Copy every line below exactly.

BEGIN Data supplied

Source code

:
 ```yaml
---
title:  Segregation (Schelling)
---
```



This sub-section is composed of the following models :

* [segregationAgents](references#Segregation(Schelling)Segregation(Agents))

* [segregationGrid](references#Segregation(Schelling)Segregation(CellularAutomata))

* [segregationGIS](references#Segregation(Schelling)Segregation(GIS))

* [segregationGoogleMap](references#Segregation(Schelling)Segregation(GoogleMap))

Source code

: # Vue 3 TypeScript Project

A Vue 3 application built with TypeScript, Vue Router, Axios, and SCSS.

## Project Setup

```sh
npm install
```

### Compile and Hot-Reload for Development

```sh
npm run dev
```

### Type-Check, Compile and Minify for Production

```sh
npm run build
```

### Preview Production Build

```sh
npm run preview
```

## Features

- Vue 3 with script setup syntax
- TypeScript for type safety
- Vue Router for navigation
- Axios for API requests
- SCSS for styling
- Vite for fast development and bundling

END Data supplied

:: Exercise answer ::
Source code

:
 ```yaml
---
title:  Segregation (Schelling)
---
```



This sub-section is composed of the following models :

* [segregationAgents](references#Segregation(Schelling)Segregation(Agents))

* [segregationGrid](references#Segregation(Schelling)Segregation(CellularAutomata))

* [segregationGIS](references#Segregation(Schelling)Segregation(GIS))

* [segregationGoogleMap](references#Segregation(Schelling)Segregation(GoogleMap))

Source code

: # Vue 3 TypeScript Project

A Vue 3 application built with TypeScript, Vue Router, Axios, and SCSS.

## Project Setup

```sh
npm install
```

### Compile and Hot-Reload for Development

```sh
npm run dev
```

### Type-Check, Compile and Minify for Production

```sh
npm run build
```

### Preview Production Build

```sh
npm run preview
```

## Features

- Vue 3 with script setup syntax
- TypeScript for type safety
- Vue Router for navigation
- Axios for API requests
- SCSS for styling
- Vite for fast development and bundling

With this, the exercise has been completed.